» Task goal
The response should contain all of the data below, reproduced exactly, and no pictures.

Data for analysis Block Start

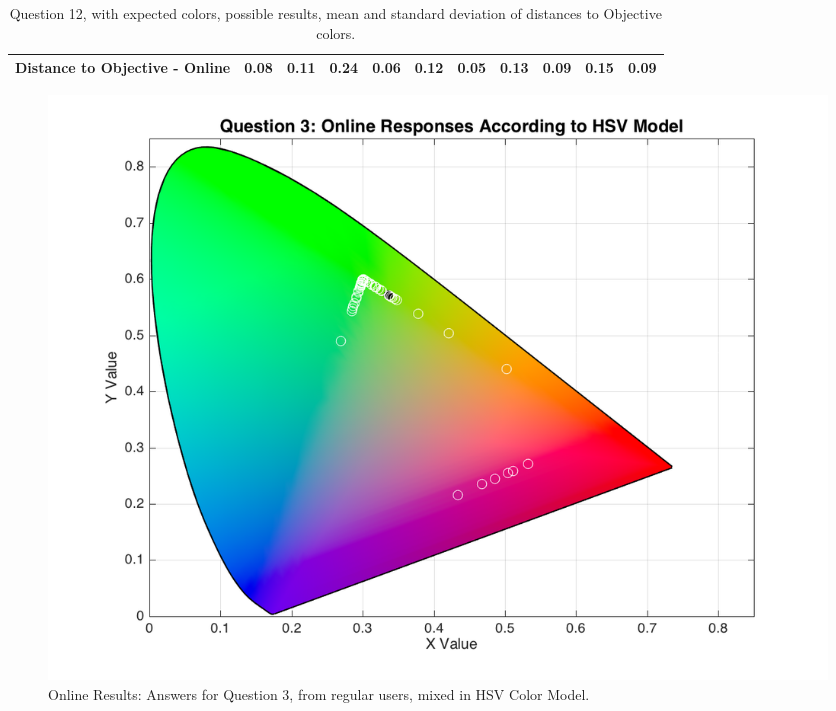 \begin{table}[H]
{\begin{tabular}{lccccccccccccc}
    \multicolumn{4}{l}{Distance to Objective - Online}                                                                                               & \multicolumn{1}{|c}{\textbf{0.08}}        & \multicolumn{1}{c|}{0.11}    & \multicolumn{1}{|c}{0.24}        & \multicolumn{1}{c|}{0.06}    & \multicolumn{1}{|c}{0.12}       & \multicolumn{1}{c|}{0.05}    & \multicolumn{1}{|c}{0.13}        & \multicolumn{1}{c|}{0.09}    & \multicolumn{1}{|c}{0.15}       & \multicolumn{1}{c|}{0.09}    \\ \hline
    \end{tabular}}
  \caption[Question 12, with expected Results.]{Question 12, with expected colors, possible results, mean and standard deviation of distances to Objective colors.}
  \label{table:lab_q12_expected}
\end{table}
%
\begin{figure}[htbp]
  \centering
  \begin{minipage}{0.48\textwidth}
    \centering
    \includegraphics[width=\textwidth]{images/3_online_HSVresponses.png}
    \caption[Online Results: Answers for Question 3, from regular users, mixed in HSV Color Model.]{Online Results: Answers for Question 3, from regular users, mixed in HSV Color Model.}
    \label{fig:onlinehsvregular_3}
  \end{minipage}\hfill
  \begin{minipage}{0.48\textwidth}
    \centering

\end{minipage}
\end{figure}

Data for analysis Block End

» Answer for the task
 \begin{table}[H]
{\begin{tabular}{lccccccccccccc}
    \multicolumn{4}{l}{Distance to Objective - Online}                                                                                               & \multicolumn{1}{|c}{\textbf{0.08}}        & \multicolumn{1}{c|}{0.11}    & \multicolumn{1}{|c}{0.24}        & \multicolumn{1}{c|}{0.06}    & \multicolumn{1}{|c}{0.12}       & \multicolumn{1}{c|}{0.05}    & \multicolumn{1}{|c}{0.13}        & \multicolumn{1}{c|}{0.09}    & \multicolumn{1}{|c}{0.15}       & \multicolumn{1}{c|}{0.09}    \\ \hline
    \end{tabular}}
  \caption[Question 12, with expected Results.]{Question 12, with expected colors, possible results, mean and standard deviation of distances to Objective colors.}
  \label{table:lab_q12_expected}
\end{table}
%
\begin{figure}[htbp]
  \centering
  \begin{minipage}{0.48\textwidth}
    \centering
    \includegraphics[width=\textwidth]{images/3_online_HSVresponses.png}
    \caption[Online Results: Answers for Question 3, from regular users, mixed in HSV Color Model.]{Online Results: Answers for Question 3, from regular users, mixed in HSV Color Model.}
    \label{fig:onlinehsvregular_3}
  \end{minipage}\hfill
  \begin{minipage}{0.48\textwidth}
    \centering

\end{minipage}
\end{figure}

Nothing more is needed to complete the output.